My question is, what is the recommended way to install pip packages so that they don’t touch any software from the lambda stack?

Thank you!

The recommended way is to use a Python virtual environment (venv) or a conda virtual environment.

Hope this helps!

Yes, it is best practice not to use pip in your main account, but to use versioning (as Cody mentioned).
pip -v list | egrep -v “/usr/lib/python3/dist-packages”
* This will show all packages that are in your current environment not from Lambda.

It is best to use:

  • Docker
  • Python venv
  • Anaconda/Miniconda

This will allow you to have a environment for each code, so it does not conflict with others.

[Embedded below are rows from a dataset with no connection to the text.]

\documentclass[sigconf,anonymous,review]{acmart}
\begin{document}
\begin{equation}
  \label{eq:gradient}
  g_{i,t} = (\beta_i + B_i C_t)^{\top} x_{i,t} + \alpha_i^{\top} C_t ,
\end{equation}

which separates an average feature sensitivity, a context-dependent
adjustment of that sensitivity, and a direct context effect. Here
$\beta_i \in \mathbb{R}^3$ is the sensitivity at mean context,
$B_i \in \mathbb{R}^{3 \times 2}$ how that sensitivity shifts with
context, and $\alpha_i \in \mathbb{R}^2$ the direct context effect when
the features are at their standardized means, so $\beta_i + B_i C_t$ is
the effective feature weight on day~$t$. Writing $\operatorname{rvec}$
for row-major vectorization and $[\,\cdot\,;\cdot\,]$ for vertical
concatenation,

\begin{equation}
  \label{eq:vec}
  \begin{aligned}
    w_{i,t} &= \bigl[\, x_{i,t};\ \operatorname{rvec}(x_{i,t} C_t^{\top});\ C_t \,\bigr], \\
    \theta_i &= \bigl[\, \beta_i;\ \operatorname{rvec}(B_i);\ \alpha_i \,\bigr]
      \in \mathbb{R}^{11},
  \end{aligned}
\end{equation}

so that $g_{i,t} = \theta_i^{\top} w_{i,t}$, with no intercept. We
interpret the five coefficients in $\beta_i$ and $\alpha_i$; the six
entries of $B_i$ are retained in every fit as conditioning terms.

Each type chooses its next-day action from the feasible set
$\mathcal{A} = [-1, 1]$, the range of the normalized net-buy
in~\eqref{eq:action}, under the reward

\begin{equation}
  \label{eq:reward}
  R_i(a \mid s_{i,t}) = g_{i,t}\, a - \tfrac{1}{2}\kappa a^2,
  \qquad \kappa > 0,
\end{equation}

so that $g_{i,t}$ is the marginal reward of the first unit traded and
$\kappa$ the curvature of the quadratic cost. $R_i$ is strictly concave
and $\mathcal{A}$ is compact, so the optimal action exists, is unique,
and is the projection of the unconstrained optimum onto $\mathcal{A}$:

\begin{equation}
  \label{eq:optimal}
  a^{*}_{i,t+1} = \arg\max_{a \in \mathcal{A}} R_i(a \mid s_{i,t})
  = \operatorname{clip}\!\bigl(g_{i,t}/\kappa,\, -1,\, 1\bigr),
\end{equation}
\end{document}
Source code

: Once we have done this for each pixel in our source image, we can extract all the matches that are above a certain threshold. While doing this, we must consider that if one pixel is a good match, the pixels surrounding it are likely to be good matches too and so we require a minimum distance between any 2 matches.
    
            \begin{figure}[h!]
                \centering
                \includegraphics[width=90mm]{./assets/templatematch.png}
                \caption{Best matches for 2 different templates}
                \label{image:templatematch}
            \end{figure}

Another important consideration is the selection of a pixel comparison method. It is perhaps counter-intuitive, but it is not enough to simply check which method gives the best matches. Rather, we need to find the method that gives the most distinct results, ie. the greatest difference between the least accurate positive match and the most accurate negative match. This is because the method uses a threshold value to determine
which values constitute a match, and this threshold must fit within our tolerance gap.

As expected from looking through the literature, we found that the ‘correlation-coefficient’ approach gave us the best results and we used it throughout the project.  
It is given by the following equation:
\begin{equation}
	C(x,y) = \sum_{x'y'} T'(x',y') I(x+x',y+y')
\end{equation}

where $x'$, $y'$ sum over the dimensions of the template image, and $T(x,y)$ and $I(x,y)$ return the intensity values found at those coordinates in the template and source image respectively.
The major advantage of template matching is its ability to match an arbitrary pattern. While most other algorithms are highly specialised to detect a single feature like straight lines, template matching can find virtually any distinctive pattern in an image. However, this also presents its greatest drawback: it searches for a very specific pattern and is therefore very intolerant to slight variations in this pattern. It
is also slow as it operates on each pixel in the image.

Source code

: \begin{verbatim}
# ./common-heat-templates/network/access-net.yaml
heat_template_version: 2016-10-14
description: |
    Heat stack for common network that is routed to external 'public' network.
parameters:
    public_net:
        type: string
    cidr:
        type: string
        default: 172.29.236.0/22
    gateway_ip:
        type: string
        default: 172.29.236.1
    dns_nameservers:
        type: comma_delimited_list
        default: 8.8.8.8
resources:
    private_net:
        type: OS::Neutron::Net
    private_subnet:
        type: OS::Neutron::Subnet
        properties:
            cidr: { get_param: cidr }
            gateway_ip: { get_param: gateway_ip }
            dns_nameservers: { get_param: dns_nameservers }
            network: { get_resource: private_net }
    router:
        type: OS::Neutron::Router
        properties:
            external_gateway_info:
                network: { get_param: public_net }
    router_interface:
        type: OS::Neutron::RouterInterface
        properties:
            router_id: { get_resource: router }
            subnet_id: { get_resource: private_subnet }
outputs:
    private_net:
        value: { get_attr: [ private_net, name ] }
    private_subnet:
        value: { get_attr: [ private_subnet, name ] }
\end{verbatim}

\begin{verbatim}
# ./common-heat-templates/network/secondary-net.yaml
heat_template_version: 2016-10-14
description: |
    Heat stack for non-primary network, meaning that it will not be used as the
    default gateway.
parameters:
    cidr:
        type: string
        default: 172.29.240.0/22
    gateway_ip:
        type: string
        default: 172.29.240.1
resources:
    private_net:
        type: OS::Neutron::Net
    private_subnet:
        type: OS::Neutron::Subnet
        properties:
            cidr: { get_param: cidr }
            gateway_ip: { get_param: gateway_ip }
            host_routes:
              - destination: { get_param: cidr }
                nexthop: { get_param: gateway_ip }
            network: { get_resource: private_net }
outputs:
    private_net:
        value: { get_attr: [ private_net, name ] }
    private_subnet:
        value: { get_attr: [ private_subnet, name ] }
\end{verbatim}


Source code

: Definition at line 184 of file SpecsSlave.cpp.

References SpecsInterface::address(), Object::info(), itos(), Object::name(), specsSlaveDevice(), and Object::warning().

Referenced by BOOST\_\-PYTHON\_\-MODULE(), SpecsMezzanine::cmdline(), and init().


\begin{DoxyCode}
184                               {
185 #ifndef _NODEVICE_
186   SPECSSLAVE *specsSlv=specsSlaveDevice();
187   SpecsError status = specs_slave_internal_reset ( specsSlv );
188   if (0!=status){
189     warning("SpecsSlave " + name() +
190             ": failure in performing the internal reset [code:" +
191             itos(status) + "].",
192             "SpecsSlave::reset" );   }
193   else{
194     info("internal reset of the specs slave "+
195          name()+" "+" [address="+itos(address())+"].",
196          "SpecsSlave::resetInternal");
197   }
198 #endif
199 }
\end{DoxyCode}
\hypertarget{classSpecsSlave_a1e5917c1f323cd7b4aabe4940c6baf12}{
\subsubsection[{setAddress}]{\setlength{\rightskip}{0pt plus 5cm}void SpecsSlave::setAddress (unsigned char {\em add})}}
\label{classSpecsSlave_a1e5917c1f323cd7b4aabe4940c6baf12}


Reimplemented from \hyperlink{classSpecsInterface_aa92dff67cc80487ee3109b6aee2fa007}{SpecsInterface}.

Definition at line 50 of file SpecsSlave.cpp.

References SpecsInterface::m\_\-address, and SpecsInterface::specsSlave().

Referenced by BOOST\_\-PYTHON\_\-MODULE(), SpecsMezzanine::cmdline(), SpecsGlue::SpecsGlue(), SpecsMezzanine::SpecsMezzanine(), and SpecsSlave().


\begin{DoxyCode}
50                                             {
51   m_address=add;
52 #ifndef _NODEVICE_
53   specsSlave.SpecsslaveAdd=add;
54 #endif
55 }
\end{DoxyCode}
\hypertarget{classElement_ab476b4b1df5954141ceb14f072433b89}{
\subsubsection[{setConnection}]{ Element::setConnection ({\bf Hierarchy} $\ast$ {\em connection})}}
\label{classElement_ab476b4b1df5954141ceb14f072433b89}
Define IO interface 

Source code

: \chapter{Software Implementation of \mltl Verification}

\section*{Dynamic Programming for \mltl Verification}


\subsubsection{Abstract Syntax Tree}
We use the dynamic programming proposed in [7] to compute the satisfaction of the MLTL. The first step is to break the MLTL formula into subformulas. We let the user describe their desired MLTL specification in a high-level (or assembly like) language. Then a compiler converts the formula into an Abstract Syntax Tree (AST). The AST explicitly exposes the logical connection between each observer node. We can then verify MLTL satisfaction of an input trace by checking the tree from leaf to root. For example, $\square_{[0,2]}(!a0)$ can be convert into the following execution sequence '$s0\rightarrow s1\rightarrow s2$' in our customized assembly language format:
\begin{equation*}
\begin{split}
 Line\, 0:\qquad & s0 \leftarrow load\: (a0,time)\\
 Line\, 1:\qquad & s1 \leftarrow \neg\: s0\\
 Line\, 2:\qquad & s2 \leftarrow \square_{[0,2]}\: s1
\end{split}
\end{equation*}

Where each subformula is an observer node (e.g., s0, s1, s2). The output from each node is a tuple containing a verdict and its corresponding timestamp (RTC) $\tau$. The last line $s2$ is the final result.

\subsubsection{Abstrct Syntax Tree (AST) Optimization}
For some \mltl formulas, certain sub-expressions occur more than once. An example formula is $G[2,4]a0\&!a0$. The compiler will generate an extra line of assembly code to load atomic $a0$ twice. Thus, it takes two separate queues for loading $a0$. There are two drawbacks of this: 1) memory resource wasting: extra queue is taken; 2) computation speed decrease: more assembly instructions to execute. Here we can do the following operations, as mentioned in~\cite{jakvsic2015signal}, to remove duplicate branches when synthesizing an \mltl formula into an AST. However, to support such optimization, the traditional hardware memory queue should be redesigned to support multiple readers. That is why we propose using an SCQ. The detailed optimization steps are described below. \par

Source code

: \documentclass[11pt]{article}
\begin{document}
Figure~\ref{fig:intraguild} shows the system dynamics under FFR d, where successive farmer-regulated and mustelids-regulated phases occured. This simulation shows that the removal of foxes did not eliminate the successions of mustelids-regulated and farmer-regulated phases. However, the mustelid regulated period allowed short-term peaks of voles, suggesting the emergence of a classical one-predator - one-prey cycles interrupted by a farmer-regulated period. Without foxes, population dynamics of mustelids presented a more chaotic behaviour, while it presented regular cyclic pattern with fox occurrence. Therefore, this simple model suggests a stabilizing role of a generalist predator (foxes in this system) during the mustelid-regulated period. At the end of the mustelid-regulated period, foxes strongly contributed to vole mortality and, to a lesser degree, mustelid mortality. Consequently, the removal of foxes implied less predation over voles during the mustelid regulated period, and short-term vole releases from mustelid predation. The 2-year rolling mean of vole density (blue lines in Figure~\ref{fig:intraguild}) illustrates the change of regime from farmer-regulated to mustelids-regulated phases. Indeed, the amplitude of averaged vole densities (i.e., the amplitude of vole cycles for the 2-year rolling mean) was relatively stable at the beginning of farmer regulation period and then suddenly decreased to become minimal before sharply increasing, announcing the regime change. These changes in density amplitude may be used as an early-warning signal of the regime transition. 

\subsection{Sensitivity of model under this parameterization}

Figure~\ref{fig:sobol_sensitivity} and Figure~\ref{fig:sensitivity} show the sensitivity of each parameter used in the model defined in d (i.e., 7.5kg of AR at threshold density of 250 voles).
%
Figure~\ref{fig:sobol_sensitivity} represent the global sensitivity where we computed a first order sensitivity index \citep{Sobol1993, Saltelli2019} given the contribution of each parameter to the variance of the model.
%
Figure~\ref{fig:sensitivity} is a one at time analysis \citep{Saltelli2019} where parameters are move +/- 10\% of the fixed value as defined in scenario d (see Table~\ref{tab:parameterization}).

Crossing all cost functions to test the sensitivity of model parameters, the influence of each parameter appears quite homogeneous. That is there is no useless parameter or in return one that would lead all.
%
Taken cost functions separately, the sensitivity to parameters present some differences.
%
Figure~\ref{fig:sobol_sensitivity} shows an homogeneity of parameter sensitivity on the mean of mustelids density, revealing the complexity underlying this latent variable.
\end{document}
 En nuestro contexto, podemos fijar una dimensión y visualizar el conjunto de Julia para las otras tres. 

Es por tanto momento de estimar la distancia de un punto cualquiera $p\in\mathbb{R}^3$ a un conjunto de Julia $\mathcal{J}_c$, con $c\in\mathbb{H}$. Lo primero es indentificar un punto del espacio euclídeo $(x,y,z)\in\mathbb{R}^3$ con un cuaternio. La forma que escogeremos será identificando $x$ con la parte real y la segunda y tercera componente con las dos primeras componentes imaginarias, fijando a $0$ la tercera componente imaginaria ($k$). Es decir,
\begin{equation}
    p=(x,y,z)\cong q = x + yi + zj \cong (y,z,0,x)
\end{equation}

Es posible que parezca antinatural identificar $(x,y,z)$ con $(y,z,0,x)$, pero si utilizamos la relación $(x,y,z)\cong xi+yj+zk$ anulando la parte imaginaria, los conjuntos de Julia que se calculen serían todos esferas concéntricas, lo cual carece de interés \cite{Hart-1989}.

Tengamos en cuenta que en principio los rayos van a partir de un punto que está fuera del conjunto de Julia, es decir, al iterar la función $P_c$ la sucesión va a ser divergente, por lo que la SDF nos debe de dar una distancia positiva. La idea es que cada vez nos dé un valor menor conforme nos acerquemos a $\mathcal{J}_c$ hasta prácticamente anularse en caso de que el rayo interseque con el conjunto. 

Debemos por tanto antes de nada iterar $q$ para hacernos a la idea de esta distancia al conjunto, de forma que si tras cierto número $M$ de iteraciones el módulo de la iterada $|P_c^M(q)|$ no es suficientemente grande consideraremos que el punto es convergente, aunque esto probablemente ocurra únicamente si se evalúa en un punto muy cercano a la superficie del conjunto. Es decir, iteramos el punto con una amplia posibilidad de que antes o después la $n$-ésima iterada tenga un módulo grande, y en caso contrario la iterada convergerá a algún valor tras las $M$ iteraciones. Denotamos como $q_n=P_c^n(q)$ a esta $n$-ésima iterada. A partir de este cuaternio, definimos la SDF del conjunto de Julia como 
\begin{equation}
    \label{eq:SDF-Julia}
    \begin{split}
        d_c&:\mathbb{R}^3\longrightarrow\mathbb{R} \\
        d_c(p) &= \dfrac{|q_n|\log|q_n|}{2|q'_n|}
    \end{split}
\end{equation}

  • Docker images should be complete or at least reset to defaults on relaunching the image.
    NVIDIA NGC Tutorial: Run a PyTorch Docker Container using nvidia-container-toolkit on Ubuntu
  • Python venv - allows you to try with using system installed packages or without
    • This will setup a environment using system packages by default and you just add pip packages to see if they are compatible. Of course you may want to make the environment names much shorter, but for clarity I made them longer (these are affected by default pip installs in ~/.local or /usr/local):
      $ python -m venv --system-site-packages myenv-with-site-packages
      $ source ./myenv-site-packages/bin/activate
    • This will setup a independent environment, needed at times when libraries conflict
      $ python -m venv myenv-independent/bin/activate
      $ source ./myenv-independent
  • Anaconda always always replaces any except software in /usr/local or ~/.local
    • To setup conda you need to down load their script install, then for example with CUDA 11.8:
      $ conda create --name torch_gpu pytorch torchvision torchaudio pytorch-cuda=11.8 -c pytorch -c nvidia
      $ conda activate torch_gpu

Pytorch has a nice matrix on how to install (limited versions but helpful):
Start Locally | PyTorch
pip is limited on what it can install, and at times you need to change the LD_LIBRARY_PATH for pip packages (in Conda or in python venv). And always make sure your ~/.local and /usr/local do not have conflicts.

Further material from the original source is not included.